地域の話題

『あのとき僕は』が本に 紀行作家・斉藤政喜さん

刷りたての書籍を手に「苦しい思いをしている若い世代に、勇気を与えたい」と話す斉藤さん

 松本市出身の紀行作家・斉藤政喜さん(61)=山梨県北杜市=が市民タイムスに令和2年4月から2年間、計101回連載した書き下ろしエッセー「あのとき僕は」が本になり、しなのき書房(長野市)から出版された。「故郷の人々へ手紙を書くつもりで」つづったといい、読者の反響が大きかった青春時代の回想記は若い世代を励ますメッセージにもなっている。

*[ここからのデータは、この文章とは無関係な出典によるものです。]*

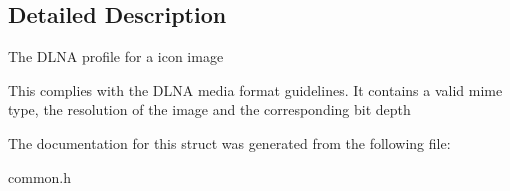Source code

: \subsection{Detailed Description}
The DLNA profile for a icon image

This complies with the DLNA media format guidelines. It contains a valid mime type, the resolution of the image and the corresponding bit depth 

The documentation for this struct was generated from the following file:\begin{CompactItemize}
\item 
common.h\end{CompactItemize}
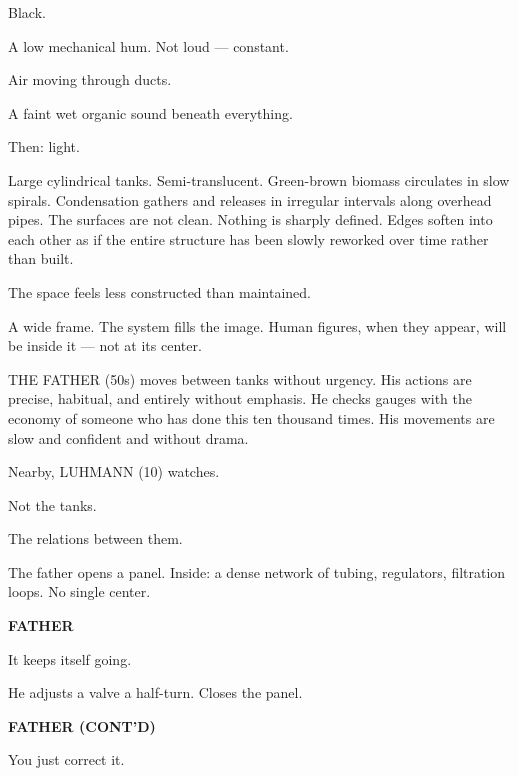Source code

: \documentclass[12pt]{article}
\newcommand{\character}[1]{%
  \vspace{8pt}%
  \begin{center}\textbf{#1}\end{center}%
  \vspace{-4pt}%
}
\newenvironment{dialogue}{%
  \begin{center}%
  \begin{minipage}{0.62\textwidth}%
}{%
  \end{minipage}%
  \end{center}%
  \vspace{4pt}%
}
\newenvironment{action}{%
  \vspace{4pt}%
  \noindent\ignorespaces%
}{%
  \vspace{6pt}%
}
\begin{document}
\begin{action}
Black.

\medskip

A low mechanical hum. Not loud — constant.

Air moving through ducts.

A faint wet organic sound beneath everything.

\medskip

Then: light.

\medskip

Large cylindrical tanks. Semi-translucent. Green-brown biomass circulates in slow spirals. Condensation gathers and releases in irregular intervals along overhead pipes. The surfaces are not clean. Nothing is sharply defined. Edges soften into each other as if the entire structure has been slowly reworked over time rather than built.

The space feels less constructed than maintained.

\medskip

A wide frame. The system fills the image. Human figures, when they appear, will be inside it — not at its center.

\medskip

THE FATHER (50s) moves between tanks without urgency. His actions are precise, habitual, and entirely without emphasis. He checks gauges with the economy of someone who has done this ten thousand times. His movements are slow and confident and without drama.

\medskip

Nearby, LUHMANN (10) watches.

Not the tanks.

The relations between them.

\medskip

The father opens a panel. Inside: a dense network of tubing, regulators, filtration loops. No single center.
\end{action}

\character{FATHER}
\begin{dialogue}
It keeps itself going.
\end{dialogue}

\begin{action}
He adjusts a valve a half-turn. Closes the panel.
\end{action}

\character{FATHER (CONT'D)}
\begin{dialogue}
You just correct it.
\end{dialogue}
\end{document}
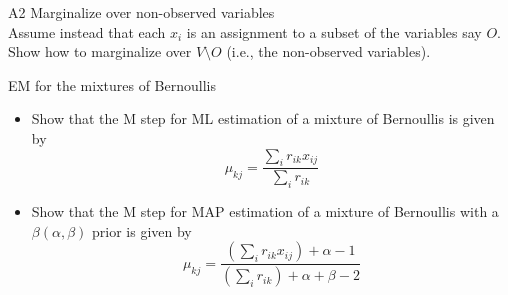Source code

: \documentclass[a4paper,twoside=false,abstract=false,numbers=noenddot,
titlepage=false,headings=small,parskip=half,version=last]{scrartcl}
\begin{document}
\begin{exercise}{A2} Marginalize over non-observed variables \\
    Assume instead that each $x_i$ is an assignment to a subset of the
    variables say $O$.
    Show how to marginalize over $V\setminus O$ (i.e., the non-observed
    variables).
\end{exercise}
\begin{solution}

\end{solution}

\begin{exercise}{11.3} EM for the mixtures of Bernoullis\\ 
    \begin{itemize}
        \item Show that the M step for ML estimation of a mixture of Bernoullis
            is given by
            \begin{equation}
                \label{eq:EM_ML_Ber}
                \mu_{kj} = 
                \frac
                {
                    \sum_i{
                        r_{ik}x_{ij}
                    }
                }
                {
                \sum_i{
                    r_{ik}
                }
            } 
            \end{equation}
        \item Show that the M step for MAP estimation of a mixture of
        Bernoullis with a $\beta(\alpha,\beta)$ prior is given by
            \begin{equation}
                \label{eq:EM_MAP_Ber}
                \mu_{kj} = 
                \frac
                {
                    (\sum_i{
                        r_{ik}x_{ij}
                    }) + \alpha - 1
                }
                {
                    (\sum_i{
                        r_{ik}
                    }) + \alpha + \beta - 2
                }
            \end{equation}
    \end{itemize}
\end{exercise}
\end{document}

 題名は『あのとき僕は―シェルパ斉藤の青春記』。連載で書き切れなかったり、新たに思い出したりした逸話を加筆し、修正もして全121話に再編集した。成長の順に「少年時代」や「大学時代」と章を立て、1話ごと見開きに収めた。
 前半は、どの話から読んでも楽しめる。のどかな山村の情景が浮かぶ。打って変わって父親の会社が倒産した「高校3年生の冬」以降の後半は、話の順にたどらないと筋を追えなくなるところが波瀾万丈の半生だ。
 斉藤さんは「全てを失い、背負うものがなくなった時『僕は自由だ。自分で切り開いていける』と思った」と振り返る。「大丈夫、なんとかなる。下を向かず、上を向いていればバックアップしてくれる人がいる」
 紙面連載の最終回に「明日あがたの森公園にいます」と書いたところ、約150人が集まった。その場で斉藤さんは「必ず本にします」と宣言した。「約束を果たせて、宿題をやり終えた気持ち。世代や地域を超えて伝わる部分もあると信じている」と話す。
 木曽町出身の俳優・田中要次さんが帯書きに推薦文を寄せてくれた。四六判263ページ。1500円(税別)。